Six months renal transplant protocol biopsies with Banff normal (N=4) and borderline changes (N=6) were included into this pilot study. Gene expression analysis (GEA) and in situ hybridization (ISH) were performed on formalin fixed paraffin embedded biopsies (FFPE). RNA was isolated from 3x10[Latin Small Letter Turned H]m FFPE sections (Invitrogen), and for GEA nanoString nCounter Sprint platform was used with a customized panel of 30 genes relevant in alloimmune response. ISH assay was performed with a chromogenic detection method (ACDBio); additional immunohistochemistry (IHC) for CD45 was done, followed by whole-slide scanning and automated digital image analysis (Definiens). The ISH and IHC platforms were both validated in earlier studies. CXCL-9, -10, and LCK were selected for alloimmune monitoring, since all three are well known to be relevant in alloimmune response. ISH signal and CD45+ cells were quantified and expressed as spot count/1000 cells and cells/1 mm2, respectively. Spearman’s rank correlation, Pearson’s correlation and Mann-Whitney test were used where applicable.

Result and Discussion

There was a strong correlation between the log2 transformed gene count measured by GEA and ISH spot count/1000cells for CXCL-9 (Spearman’s rho = .899), CXCL-10 (r = .841), and LCK (r=.772), p < 0.001 for all tests.
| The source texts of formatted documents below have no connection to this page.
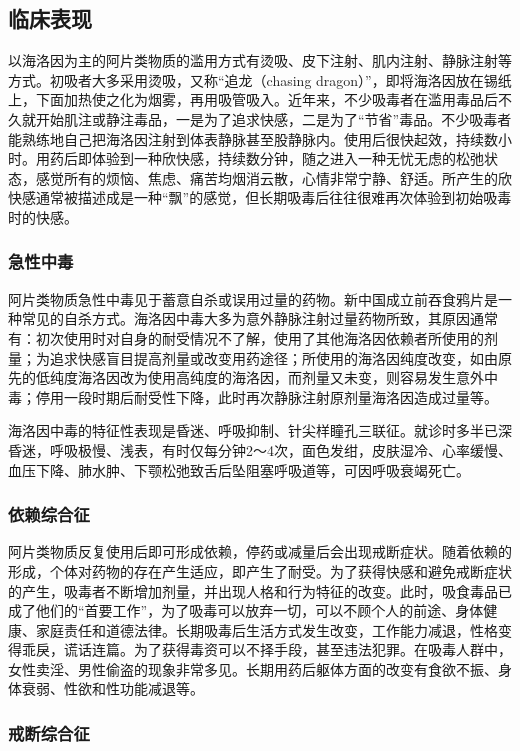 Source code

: \subsection{临床表现}

以海洛因为主的阿片类物质的滥用方式有烫吸、皮下注射、肌内注射、静脉注射等方式。初吸者大多采用烫吸，又称“追龙（chasing
dragon）”，即将海洛因放在锡纸上，下面加热使之化为烟雾，再用吸管吸入。近年来，不少吸毒者在滥用毒品后不久就开始肌注或静注毒品，一是为了追求快感，二是为了“节省”毒品。不少吸毒者能熟练地自己把海洛因注射到体表静脉甚至股静脉内。使用后很快起效，持续数小时。用药后即体验到一种欣快感，持续数分钟，随之进入一种无忧无虑的松弛状态，感觉所有的烦恼、焦虑、痛苦均烟消云散，心情非常宁静、舒适。所产生的欣快感通常被描述成是一种“飘”的感觉，但长期吸毒后往往很难再次体验到初始吸毒时的快感。

\subsubsection{急性中毒}

阿片类物质急性中毒见于蓄意自杀或误用过量的药物。新中国成立前吞食鸦片是一种常见的自杀方式。海洛因中毒大多为意外静脉注射过量药物所致，其原因通常有：初次使用时对自身的耐受情况不了解，使用了其他海洛因依赖者所使用的剂量；为追求快感盲目提高剂量或改变用药途径；所使用的海洛因纯度改变，如由原先的低纯度海洛因改为使用高纯度的海洛因，而剂量又未变，则容易发生意外中毒；停用一段时期后耐受性下降，此时再次静脉注射原剂量海洛因造成过量等。

海洛因中毒的特征性表现是昏迷、呼吸抑制、针尖样瞳孔三联征。就诊时多半已深昏迷，呼吸极慢、浅表，有时仅每分钟2～4次，面色发绀，皮肤湿冷、心率缓慢、血压下降、肺水肿、下颚松弛致舌后坠阻塞呼吸道等，可因呼吸衰竭死亡。

\subsubsection{依赖综合征}

阿片类物质反复使用后即可形成依赖，停药或减量后会出现戒断症状。随着依赖的形成，个体对药物的存在产生适应，即产生了耐受。为了获得快感和避免戒断症状的产生，吸毒者不断增加剂量，并出现人格和行为特征的改变。此时，吸食毒品已成了他们的“首要工作”，为了吸毒可以放弃一切，可以不顾个人的前途、身体健康、家庭责任和道德法律。长期吸毒后生活方式发生改变，工作能力减退，性格变得乖戾，谎话连篇。为了获得毒资可以不择手段，甚至违法犯罪。在吸毒人群中，女性卖淫、男性偷盗的现象非常多见。长期用药后躯体方面的改变有食欲不振、身体衰弱、性欲和性功能减退等。

\subsubsection{戒断综合征}

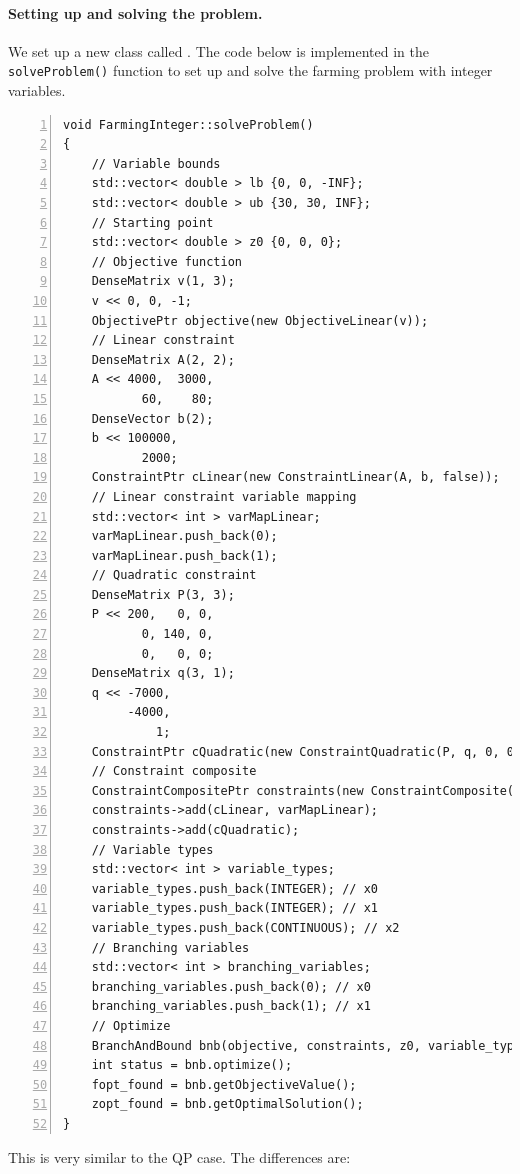 \paragraph{Setting up and solving the problem.} We set up a new  class called . The code below is implemented in the \texttt{solveProblem()} function to set up and solve the farming problem with integer variables.
\begin{lstlisting}[numbers=left]
void FarmingInteger::solveProblem()
{
	// Variable bounds
    std::vector< double > lb {0, 0, -INF};
    std::vector< double > ub {30, 30, INF};
    // Starting point
    std::vector< double > z0 {0, 0, 0};
    // Objective function
    DenseMatrix v(1, 3);
    v << 0, 0, -1;
    ObjectivePtr objective(new ObjectiveLinear(v));
    // Linear constraint
    DenseMatrix A(2, 2);
    A << 4000,  3000,
           60,    80;
    DenseVector b(2);
    b << 100000,
           2000;
    ConstraintPtr cLinear(new ConstraintLinear(A, b, false));
    // Linear constraint variable mapping
    std::vector< int > varMapLinear;
    varMapLinear.push_back(0);
    varMapLinear.push_back(1);
    // Quadratic constraint
    DenseMatrix P(3, 3);
    P << 200,   0, 0,
           0, 140, 0,
           0,   0, 0;
    DenseMatrix q(3, 1);
    q << -7000,
         -4000,
             1;
    ConstraintPtr cQuadratic(new ConstraintQuadratic(P, q, 0, 0, 0));
    // Constraint composite
    ConstraintCompositePtr constraints(new ConstraintComposite(3, lb, ub));
    constraints->add(cLinear, varMapLinear);
    constraints->add(cQuadratic);
	// Variable types
    std::vector< int > variable_types;
    variable_types.push_back(INTEGER); // x0
    variable_types.push_back(INTEGER); // x1
    variable_types.push_back(CONTINUOUS); // x2
	// Branching variables
    std::vector< int > branching_variables;
    branching_variables.push_back(0); // x0
    branching_variables.push_back(1); // x1
    // Optimize
    BranchAndBound bnb(objective, constraints, z0, variable_types, branching_variables);
    int status = bnb.optimize();
    fopt_found = bnb.getObjectiveValue();
    zopt_found = bnb.getOptimalSolution();
}
\end{lstlisting}
This is very similar to the QP case. The differences are:

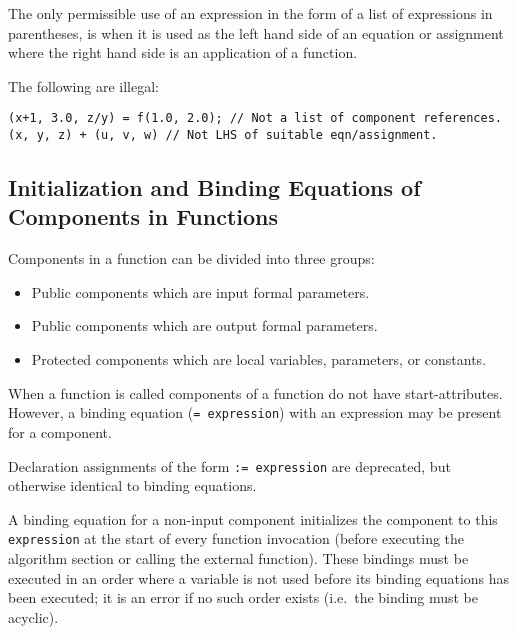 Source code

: The only permissible use of an expression in the form of a list of
expressions in parentheses, is when it is used as the left hand side of
an equation or assignment where the right hand side is an application of
a function.

\begin{example}
The following are illegal:
\begin{lstlisting}[language=modelica]
(x+1, 3.0, z/y) = f(1.0, 2.0); // Not a list of component references.
(x, y, z) + (u, v, w) // Not LHS of suitable eqn/assignment.
\end{lstlisting}
\end{example}

\subsection{Initialization and Binding Equations of Components in Functions}
\label{initialization-and-binding-equations-of-components-in-functions}
\label{initialization-and-declaration-assignments-of-components-in-functions}

Components in a function can be divided into three groups:
\begin{itemize}
\item
  Public components which are input formal parameters.
\item
  Public components which are output formal parameters.
\item
  Protected components which are local variables, parameters, or
  constants.
\end{itemize}

When a function is called components of a function do not have
start-attributes. However, a binding equation (\lstinline!= expression!) with
an expression may be present for a component.
\begin{nonnormative}
Declaration assignments of the form \lstinline!:= expression! are deprecated, but otherwise identical to binding equations.
\end{nonnormative}

A binding equation for a non-input component initializes the
component to this \lstinline!expression! at the start of every function invocation
(before executing the algorithm section or calling the external
function). These bindings must be executed in an order where a variable
is not used before its binding equations has been executed; it is
an error if no such order exists (i.e.\ the binding must be acyclic).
The borderline cases showed a significantly higher expression level on the ISH platform for CXCL-10 (p=.031), and LCK (p=.042) and on the nanoString platform for CXCL-9 (p=.026), and LCK (p=.036), indicating a higher alloimmune activity at molecular level in borderline cases. CD45+ cell count also revealed a significant difference between normal and borderline cases [111 cells/1 mm2 (interquartile range, IQR = 199.5) and 421 cells/1 mm2 (IQR = 461.3), p= .004)]. These data show that a multimodal, FFPE tissue-based gene expression and immune cell profiling approach can differentiate between normal cases and cases with low level inflammatory infiltrate.

Conclusion

The interpretation of borderline changes in transplant kidney biopsies remains challenging. Our quantitative ISH and immune cell profiling platform has the potential to go beyond the current gold standard of Banff classification and to monitor alloimmune responses in the kidney allografts at a molecular level. The described assays are currently being used in a clinical trial setting to evaluate the impact of a new treatment option in patients with borderline changes.